Allen Smith, J.D. By Allen Smith, J.D. November 2, 2021

​The U.S. Supreme Court on Nov. 1 ordered a New York court to reconsider a ruling that upheld a state regulation requiring employer health plans to cover abortions. We've gathered articles on the news from SHRM Online and other media outlets.

Lower Court Ruling Vacated

The Supreme Court vacated the ruling by the Appellate Division of the Supreme Court of New York, Third Department and sent it back to the lower court for review in light of a decision last term, Fulton v. City of Philadelphia. Religious groups led by the Roman Catholic Diocese of Albany challenged the regulation.
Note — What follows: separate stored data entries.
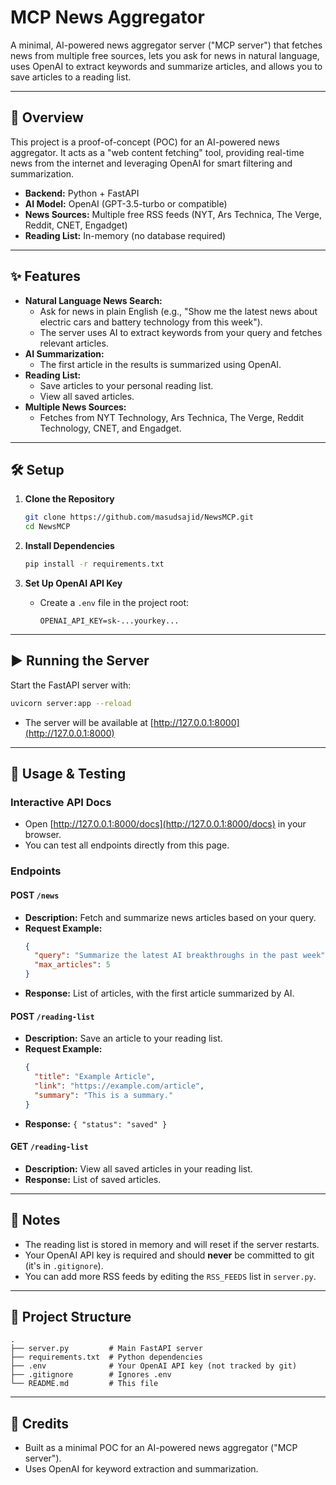 # MCP News Aggregator

A minimal, AI-powered news aggregator server ("MCP server") that fetches news from multiple free sources, lets you ask for news in natural language, uses OpenAI to extract keywords and summarize articles, and allows you to save articles to a reading list.

---

## 🚀 Overview

This project is a proof-of-concept (POC) for an AI-powered news aggregator. It acts as a "web content fetching" tool, providing real-time news from the internet and leveraging OpenAI for smart filtering and summarization.

- **Backend:** Python + FastAPI
- **AI Model:** OpenAI (GPT-3.5-turbo or compatible)
- **News Sources:** Multiple free RSS feeds (NYT, Ars Technica, The Verge, Reddit, CNET, Engadget)
- **Reading List:** In-memory (no database required)

---

## ✨ Features

- **Natural Language News Search:**
  - Ask for news in plain English (e.g., "Show me the latest news about electric cars and battery technology from this week").
  - The server uses AI to extract keywords from your query and fetches relevant articles.
- **AI Summarization:**
  - The first article in the results is summarized using OpenAI.
- **Reading List:**
  - Save articles to your personal reading list.
  - View all saved articles.
- **Multiple News Sources:**
  - Fetches from NYT Technology, Ars Technica, The Verge, Reddit Technology, CNET, and Engadget.

---

## 🛠️ Setup

1. **Clone the Repository**
   ```sh
   git clone https://github.com/masudsajid/NewsMCP.git
   cd NewsMCP
   ```

2. **Install Dependencies**
   ```sh
   pip install -r requirements.txt
   ```

3. **Set Up OpenAI API Key**
   - Create a `.env` file in the project root:
     ```env
     OPENAI_API_KEY=sk-...yourkey...
     ```

---

## ▶️ Running the Server

Start the FastAPI server with:
```sh
uvicorn server:app --reload
```
- The server will be available at [http://127.0.0.1:8000](http://127.0.0.1:8000)

---

## 🧪 Usage & Testing

### **Interactive API Docs**
- Open [http://127.0.0.1:8000/docs](http://127.0.0.1:8000/docs) in your browser.
- You can test all endpoints directly from this page.

### **Endpoints**

#### **POST `/news`**
- **Description:** Fetch and summarize news articles based on your query.
- **Request Example:**
  ```json
  {
    "query": "Summarize the latest AI breakthroughs in the past week",
    "max_articles": 5
  }
  ```
- **Response:** List of articles, with the first article summarized by AI.

#### **POST `/reading-list`**
- **Description:** Save an article to your reading list.
- **Request Example:**
  ```json
  {
    "title": "Example Article",
    "link": "https://example.com/article",
    "summary": "This is a summary."
  }
  ```
- **Response:** `{ "status": "saved" }`

#### **GET `/reading-list`**
- **Description:** View all saved articles in your reading list.
- **Response:** List of saved articles.

---

## 📝 Notes
- The reading list is stored in memory and will reset if the server restarts.
- Your OpenAI API key is required and should **never** be committed to git (it's in `.gitignore`).
- You can add more RSS feeds by editing the `RSS_FEEDS` list in `server.py`.

---

## 📂 Project Structure

```
.
├── server.py         # Main FastAPI server
├── requirements.txt  # Python dependencies
├── .env              # Your OpenAI API key (not tracked by git)
├── .gitignore        # Ignores .env
└── README.md         # This file
```

---

## 🤖 Credits
- Built as a minimal POC for an AI-powered news aggregator ("MCP server").
- Uses OpenAI for keyword extraction and summarization. 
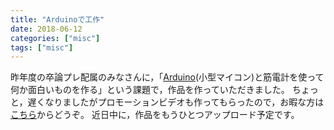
 ```yaml
---
title: "Arduinoで工作"
date: 2018-06-12
categories: ["misc"]
tags: ["misc"]
---
```


昨年度の卒論プレ配属のみなさんに，「[Arduino](https://www.arduino.cc/)(小型マイコン)と筋電計を使って何か面白いものを作る」という課題で，作品を作っていただきました。
ちょっと，遅くなりましたがプロモーションビデオも作ってもらったので，お暇な方は[こちら](http://bcl.sci.yamaguchi-u.ac.jp/news/306)からどうぞ。
近日中に，作品をもうひとつアップロード予定です。
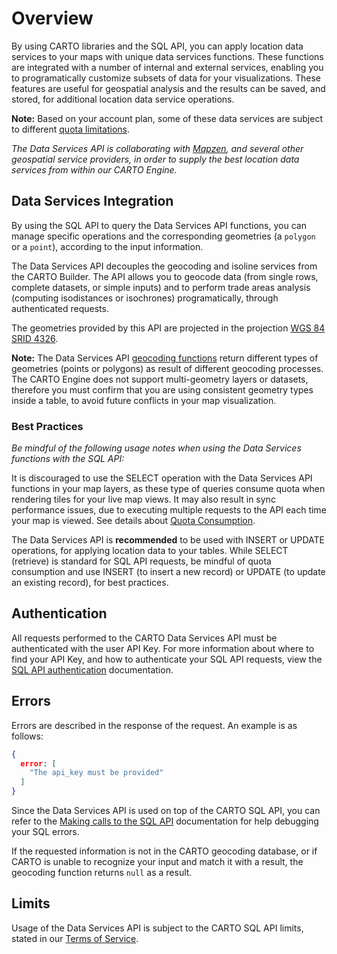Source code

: # Overview

By using CARTO libraries and the SQL API, you can apply location data services to your maps with unique data services functions. These functions are integrated with a number of internal and external services, enabling you to programatically customize subsets of data for your visualizations. These features are useful for geospatial analysis and the results can be saved, and stored, for additional location data service operations.

**Note:** Based on your account plan, some of these data services are subject to different [quota limitations](https://carto.com/docs/carto-engine/dataservices-api/quota-information/#quota-information).

_The Data Services API is collaborating with [Mapzen](https://mapzen.com/), and several other geospatial service providers, in order to supply the best location data services from within our CARTO Engine._

## Data Services Integration

By using the SQL API to query the Data Services API functions, you can manage specific operations and the corresponding geometries (a `polygon` or a `point`), according to the input information.

The Data Services API decouples the geocoding and isoline services from the CARTO Builder. The API allows you to geocode data (from single rows, complete datasets, or simple inputs) and to perform trade areas analysis (computing isodistances or isochrones) programatically, through authenticated requests.

The geometries provided by this API are projected in the projection [WGS 84 SRID 4326](http://spatialreference.org/ref/epsg/wgs-84/).

**Note:** The Data Services API [geocoding functions](https://carto.com/docs/carto-engine/dataservices-api/geocoding-functions/#geocoding-functions) return different types of geometries (points or polygons) as result of different geocoding processes. The CARTO Engine does not support multi-geometry layers or datasets, therefore you must confirm that you are using consistent geometry types inside a table, to avoid future conflicts in your map visualization.

### Best Practices

_Be mindful of the following usage notes when using the Data Services functions with the SQL API:_

It is discouraged to use the SELECT operation with the Data Services API functions in your map layers, as these type of queries consume quota when rendering tiles for your live map views. It may also result in sync performance issues, due to executing multiple requests to the API each time your map is viewed. See details about [Quota Consumption](https://carto.com/docs/carto-engine/dataservices-api/quota-information/#quota-consumption).

The Data Services API is **recommended** to be used with INSERT or UPDATE operations, for applying location data to your tables. While SELECT (retrieve) is standard for SQL API requests, be mindful of quota consumption and use INSERT (to insert a new record) or UPDATE (to update an existing record), for best practices.

## Authentication

All requests performed to the CARTO Data Services API must be authenticated with the user API Key. For more information about where to find your API Key, and how to authenticate your SQL API requests, view the [SQL API authentication](/carto-engine/sql-api/authentication/) documentation.

## Errors

Errors are described in the response of the request. An example is as follows:

```json
{
  error: [
    "The api_key must be provided"
  ]
}
```

Since the Data Services API is used on top of the CARTO SQL API, you can refer to the [Making calls to the SQL API](https://carto.com/docs/carto-engine/sql-api/making-calls/) documentation for help debugging your SQL errors.

If the requested information is not in the CARTO geocoding database, or if CARTO is unable to recognize your input and match it with a result, the geocoding function returns `null` as a result.

## Limits

Usage of the Data Services API is subject to the CARTO SQL API limits, stated in our [Terms of Service](https://carto.com/terms/#excessive).
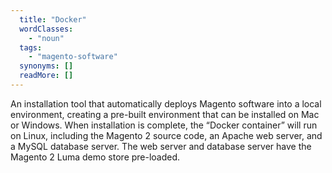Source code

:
```yaml
---
  title: "Docker"
  wordClasses: 
    - "noun"
  tags: 
    - "magento-software"
  synonyms: []
  readMore: []
---
```

An installation tool that automatically deploys Magento software into a local environment, creating a pre-built environment that can be installed on Mac or Windows. When installation is complete, the “Docker container” will run on Linux, including the Magento 2 source code, an Apache web server, and a MySQL database server. The web server and database server have the Magento 2 Luma demo store pre-loaded.
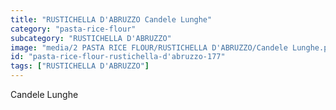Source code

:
```yaml
---
title: "RUSTICHELLA D'ABRUZZO Candele Lunghe"
category: "pasta-rice-flour"
subcategory: "RUSTICHELLA D'ABRUZZO"
image: "media/2 PASTA RICE FLOUR/RUSTICHELLA D'ABRUZZO/Candele Lunghe.png"
id: "pasta-rice-flour-rustichella-d'abruzzo-177"
tags: ["RUSTICHELLA D'ABRUZZO"]
---
```


Candele Lunghe
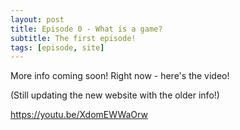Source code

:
 ```yaml
---
layout: post
title: Episode 0 - What is a game?
subtitle: The first episode!
tags: [episode, site]
---
```


More info coming soon!  Right now - here's the video!

(Still updating the new website with the older info!)

https://youtu.be/XdomEWWaOrw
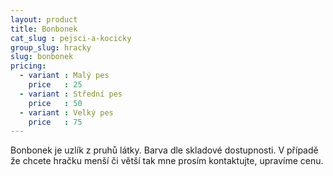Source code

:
 ```yaml
---
layout: product
title: Bonbonek
cat_slug : pejsci-a-kocicky
group_slug: hracky
slug: bonbonek
pricing:
  - variant : Malý pes
    price   : 25
  - variant : Střední pes
    price   : 50
  - variant : Velký pes
    price   : 75
---
```


Bonbonek je uzlík z pruhů látky. Barva dle skladové dostupnosti.  V případě že chcete hračku menší či větší tak mne prosím kontaktujte, upravíme cenu.

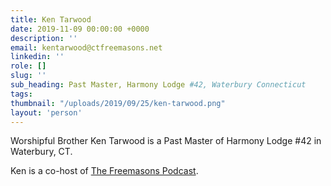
 ```yaml
---
title: Ken Tarwood
date: 2019-11-09 00:00:00 +0000
description: ''
email: kentarwood@ctfreemasons.net
linkedin: ''
role: []
slug: ''
sub_heading: Past Master, Harmony Lodge #42, Waterbury Connecticut
tags:
thumbnail: "/uploads/2019/09/25/ken-tarwood.png"
layout: 'person'
---
```


Worshipful Brother Ken Tarwood is a Past Master of Harmony Lodge #42 in Waterbury, CT.

Ken is a co-host of [The Freemasons Podcast](https://www.stitcher.com/podcast/anchor-podcasts/the-freemasons).
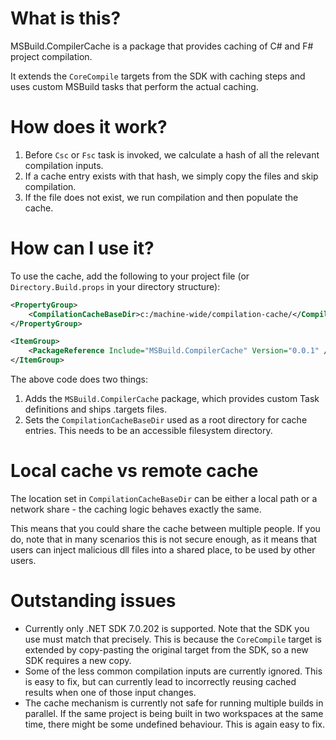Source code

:﻿# What is this?
MSBuild.CompilerCache is a package that provides caching of C# and F# project compilation.

It extends the `CoreCompile` targets from the SDK with caching steps and uses custom MSBuild tasks that perform the actual caching.

# How does it work?
1. Before `Csc` or `Fsc` task is invoked, we calculate a hash of all the relevant compilation inputs.
2. If a cache entry exists with that hash, we simply copy the files and skip compilation.
3. If the file does not exist, we run compilation and then populate the cache.

# How can I use it?

To use the cache, add the following to your project file (or `Directory.Build.props` in your directory structure):
```xml
<PropertyGroup>
    <CompilationCacheBaseDir>c:/machine-wide/compilation-cache/</CompilationCacheBaseDir>
</PropertyGroup>

<ItemGroup>
    <PackageReference Include="MSBuild.CompilerCache" Version="0.0.1" />
</ItemGroup>
```
The above code does two things:
1. Adds the `MSBuild.CompilerCache` package, which provides custom Task definitions and ships .targets files.
2. Sets the `CompilationCacheBaseDir` used as a root directory for cache entries. This needs to be an accessible filesystem directory.

# Local cache vs remote cache
The location set in `CompilationCacheBaseDir` can be either a local path or a network share - the caching logic behaves exactly the same.

This means that you could share the cache between multiple people.
If you do, note that in many scenarios this is not secure enough, as it means that users can inject malicious dll files into a shared place, to be used by other users.

# Outstanding issues
- Currently only .NET SDK 7.0.202 is supported. Note that the SDK you use must match that precisely. This is because the `CoreCompile` target is extended by copy-pasting the original target from the SDK, so a new SDK requires a new copy.
- Some of the less common compilation inputs are currently ignored. This is easy to fix, but can currently lead to incorrectly reusing cached results when one of those input changes.
- The cache mechanism is currently not safe for running multiple builds in parallel. If the same project is being built in two workspaces at the same time, there might be some undefined behaviour. This is again easy to fix.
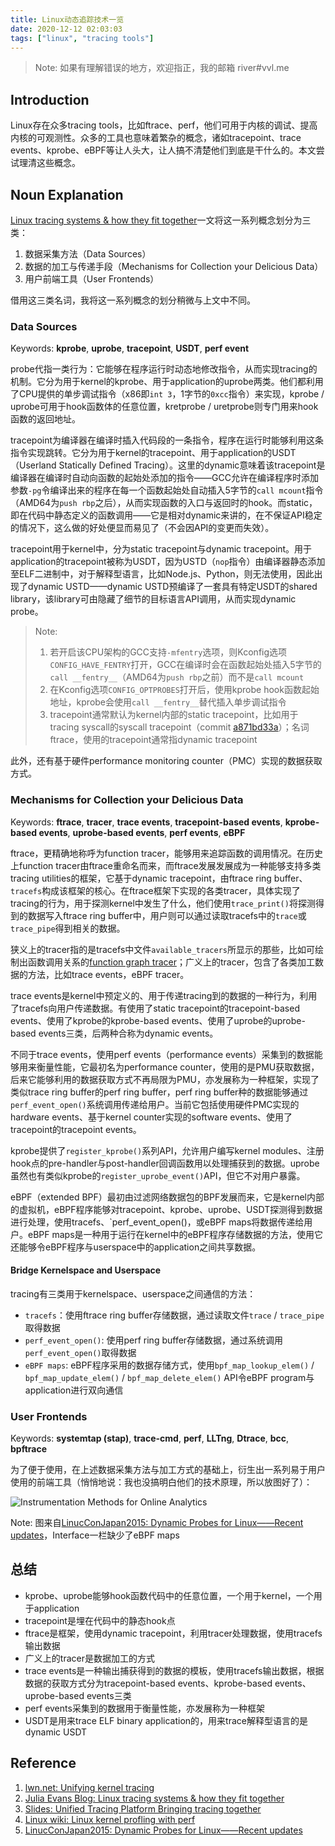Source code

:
```yaml
---
title: Linux动态追踪技术一览
date: 2020-12-12 02:03:03
tags: ["linux", "tracing tools"]
---
```


> Note: 如果有理解错误的地方，欢迎指正，我的邮箱 river#vvl.me

## Introduction

Linux存在众多tracing tools，比如ftrace、perf，他们可用于内核的调试、提高内核的可观测性。众多的工具也意味着繁杂的概念，诸如tracepoint、trace events、kprobe、eBPF等让人头大，让人搞不清楚他们到底是干什么的。本文尝试理清这些概念。

## Noun Explanation

[Linux tracing systems & how they fit together][2]一文将这一系列概念划分为三类：

1. 数据采集方法（Data Sources）
2. 数据的加工与传递手段（Mechanisms for Collection your Delicious Data）
3. 用户前端工具（User Frontends）

借用这三类名词，我将这一系列概念的划分稍微与上文中不同。

### Data Sources

Keywords: **kprobe**, **uprobe**, **tracepoint**, **USDT**, **perf event**

probe代指一类行为：它能够在程序运行时动态地修改指令，从而实现tracing的机制。它分为用于kernel的kprobe、用于application的uprobe两类。他们都利用了CPU提供的单步调试指令（x86即`int 3`，1字节的`0xcc`指令）来实现，kprobe / uprobe可用于hook函数体的任意位置，kretprobe / uretprobe则专门用来hook函数的返回地址。

tracepoint为编译器在编译时插入代码段的一条指令，程序在运行时能够利用这条指令实现跳转。它分为用于kernel的tracepoint、用于application的USDT（Userland Statically Defined Tracing）。这里的dynamic意味着该tracepoint是编译器在编译时自动向函数的起始处添加的指令——GCC允许在编译程序时添加参数`-pg`令编译出来的程序在每一个函数起始处自动插入5字节的`call mcount`指令（AMD64为`push rbp`之后），从而实现函数的入口与返回时的hook。而static，即在代码中静态定义的函数调用——它是相对dynamic来讲的，在不保证API稳定的情况下，这么做的好处便显而易见了（不会因API的变更而失效）。

tracepoint用于kernel中，分为static tracepoint与dynamic tracepoint。用于application的tracepoint被称为USDT，因为USTD（`nop`指令）由编译器静态添加至ELF二进制中，对于解释型语言，比如Node.js、Python，则无法使用，因此出现了dynamic USTD——dynamic USTD预编译了一套具有特定USDT的shared library，该library可由隐藏了细节的目标语言API调用，从而实现dynamic probe。

> Note:
>
> 1. 若开启该CPU架构的GCC支持`-mfentry`选项，则Kconfig选项`CONFIG_HAVE_FENTRY`打开，GCC在编译时会在函数起始处插入5字节的`call __fentry__`（AMD64为`push rbp`之前）而不是`call mcount`
> 2. 在Kconfig选项`CONFIG_OPTPROBES`打开后，使用kprobe hook函数起始地址，kprobe会使用`call __fentry__`替代插入单步调试指令
> 3. tracepoint通常默认为kernel内部的static tracepoint，比如用于tracing syscall的syscall tracepoint（commit [a871bd33a][4]）；名词ftrace，使用的tracepoint通常指dynamic tracepoint

此外，还有基于硬件performance monitoring counter（PMC）实现的数据获取方式。

### Mechanisms for Collection your Delicious Data

Keywords: **ftrace**, **tracer**, **trace events**, **tracepoint-based events**, **kprobe-based events**, **uprobe-based events**, **perf events**, **eBPF**

ftrace，更精确地称呼为function tracer，能够用来追踪函数的调用情况。在历史上function tracer由ftrace重命名而来，而ftrace发展发展成为一种能够支持多类tracing utilities的框架，它基于dynamic tracepoint，由ftrace ring buffer、`tracefs`构成该框架的核心。在ftrace框架下实现的各类tracer，具体实现了tracing的行为，用于探测kernel中发生了什么，他们使用`trace_print()`将探测得到的数据写入ftrace ring buffer中，用户则可以通过读取tracefs中的`trace`或`trace_pipe`得到相关的数据。

狭义上的tracer指的是tracefs中文件`available_tracers`所显示的那些，比如可绘制出函数调用关系的[function graph tracer][5]；广义上的tracer，包含了各类加工数据的方法，比如trace events，eBPF tracer。

trace events是kernel中预定义的、用于传递tracing到的数据的一种行为，利用了tracefs向用户传递数据。有使用了static tracepoint的tracepoint-based events、使用了kprobe的kprobe-based events、使用了uprobe的uprobe-based events三类，后两种合称为dynamic events。

不同于trace events，使用perf events（performance events）采集到的数据能够用来衡量性能，它最初名为performance counter，使用的是PMU获取数据，后来它能够利用的数据获取方式不再局限为PMU，亦发展称为一种框架，实现了类似trace ring buffer的perf ring buffer，perf ring buffer种的数据能够通过`perf_event_open()`系统调用传递给用户。当前它包括使用硬件PMC实现的hardware events、基于kernel counter实现的software events、使用了tracepoint的tracepoint events。

kprobe提供了`register_kprobe()`系列API，允许用户编写kernel modules、注册hook点的pre-handler与post-handler回调函数用以处理捕获到的数据。uprobe虽然也有类似kprobe的`register_uprobe_event()`API，但它不对用户暴露。

eBPF（extended BPF）最初由过滤网络数据包的BPF发展而来，它是kernel内部的虚拟机，eBPF程序能够对tracepoint、kprobe、uprobe、USDT探测得到数据进行处理，使用tracefs、`perf_event_open()，或eBPF maps将数据传递给用户。eBPF maps是一种用于运行在kernel中的eBPF程序存储数据的方法，使用它还能够令eBPF程序与userspace中的application之间共享数据。

#### Bridge Kernelspace and Userspace

tracing有三类用于kernelspace、userspace之间通信的方法：

- `tracefs`：使用ftrace ring buffer存储数据，通过读取文件`trace` / `trace_pipe`取得数据
- `perf_event_open()`: 使用perf ring buffer存储数据，通过系统调用`perf_event_open()`取得数据
- `eBPF maps`: eBPF程序采用的数据存储方式，使用`bpf_map_lookup_elem()` / `bpf_map_update_elem()` / `bpf_map_delete_elem()` API令eBPF program与application进行双向通信

### User Frontends

Keywords: **systemtap (stap)**, **trace-cmd**, **perf**, **LLTng**, **Dtrace**, **bcc**, **bpftrace**

为了便于使用，在上述数据采集方法与加工方式的基础上，衍生出一系列易于用户使用的前端工具（悄悄地说：我也没搞明白他们的技术原理，所以放图好了）：

![Instrumentation Methods for Online Analytics](/images/20/12/Instrumentation-Methods-for-Online-Analytics.png)

Note: 图来自[LinucConJapan2015: Dynamic Probes for Linux——Recent updates][7]，Interface一栏缺少了eBPF maps

## 总结

- kprobe、uprobe能够hook函数代码中的任意位置，一个用于kernel，一个用于application
- tracepoint是埋在代码中的静态hook点
- ftrace是框架，使用dynamic tracepoint，利用tracer处理数据，使用tracefs输出数据
- 广义上的tracer是数据加工的方式
- trace events是一种输出捕获得到的数据的模板，使用tracefs输出数据，根据数据的获取方式分为tracepoint-based events、kprobe-based events、uprobe-based events三类
- perf events采集到的数据用于衡量性能，亦发展称为一种框架
- USDT是用来trace ELF binary application的，用来trace解释型语言的是dynamic USDT

## Reference

1. [lwn.net: Unifying kernel tracing][1]
2. [Julia Evans Blog: Linux tracing systems & how they fit together][2]
3. [Slides: Unified Tracing Platform Bringing tracing together][3]
4. [Linux wiki: Linux kernel profling with perf][6]
5. [LinucConJapan2015: Dynamic Probes for Linux——Recent updates][7]

[1]: https://lwn.net/Articles/803347/
[2]: https://jvns.ca/blog/2017/07/05/linux-tracing-systems/
[3]: https://static.sched.com/hosted_files/osseu19/5f/unified-tracing-platform-oss-eu-2019.pdf
[4]: https://github.com/torvalds/linux/commit/a871bd33a6c0bc86fb47cd02ea2650dd43d3d95f
[5]: https://github.com/torvalds/linux/blob/v5.9/kernel/trace/trace_functions_graph.c#L1281
[6]: https://perf.wiki.kernel.org/index.php/Tutorial
[7]: https://events.static.linuxfound.org/sites/events/files/slides/LinuxConJapan2015-DynamicProbes.pdf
The mandate included narrow religious exemptions, but they covered only entities with the purpose of spreading religious values or that employ primarily people of the "same religious persuasion."


Narrow Religious Exemptions

The 2017 state regulation provides exemptions for religious entities with a "purpose" to "inculcate religious values," according to court papers. The plaintiffs argued that other religious organizations with broader missions—including nursing homes and charities—are forced to comply with the regulation.

(The Washington Times)

Last Term's Decision

In this case, the Supreme Court chose not to hear the legal challenge, although Justices Clarence Thomas, Samuel Alito Jr. and Neil Gorsuch voted in favor of reviewing it. The case instead will be reviewed by the lower court in light of Fulton.

In last term's Fulton decision, the Supreme Court justices unanimously sided with a Catholic foster service's legal challenge against the city of Philadelphia over a rule prohibiting discrimination against same-sex couples looking to become foster parents. In that case, the court found narrow grounds to rule that the organization Catholic Social Services (CSS) should not be denied an exemption to the nondiscrimination rule.

(The Hill)

Religious Leaders React to Supreme Court's Action

"We are confident that now that the court has ordered the case remanded for reconsideration in light of last [term]'s Fulton v. Philadelphia decision, the unconstitutional regulatory action taken by New York state will ultimately be completely overturned as incompatible with our country's First Amendment guarantee of religious liberty," said Bishop Edward Scharfenberger in a statement.  

(FOX News)

New York's Stance

In this case, New York argued in favor of the Supreme Court denying review, saying that the regulation applies only to insurance companies that provide insurance in New York. Employers don't have to provide health insurance, the state asserted. New York also said the diocese didn't raise its religious autonomy claims in the lower courts.


Business Groups Filed Brief in Fulton

In the lead-up to the Fulton decision, 32 companies—including Apple, Bristol Myers Squibb, Glaxo Smith Kline, Google, HP, Levi Strauss & Co., Macy's, New York Life, Nike, Sumitomo Mitsui Banking Corp., Sun Life and Twitter—filed a friend-of-the-court brief last year opposing all forms of discrimination. They maintained that the exemption from the nondiscrimination law sought by CSS was likely to have an adverse impact on their businesses.

However, CSS' brief said no same-sex couples had approached CSS to adopt foster children. "This means that even though no same-sex couples had asked to work with the Catholic Church, the foster families that actually chose to work with the church cannot welcome new children into their homes at a time when Philadelphia has an admittedly urgent need for more foster parents," CSS' brief stated, before the Supreme Court ruled in its favor.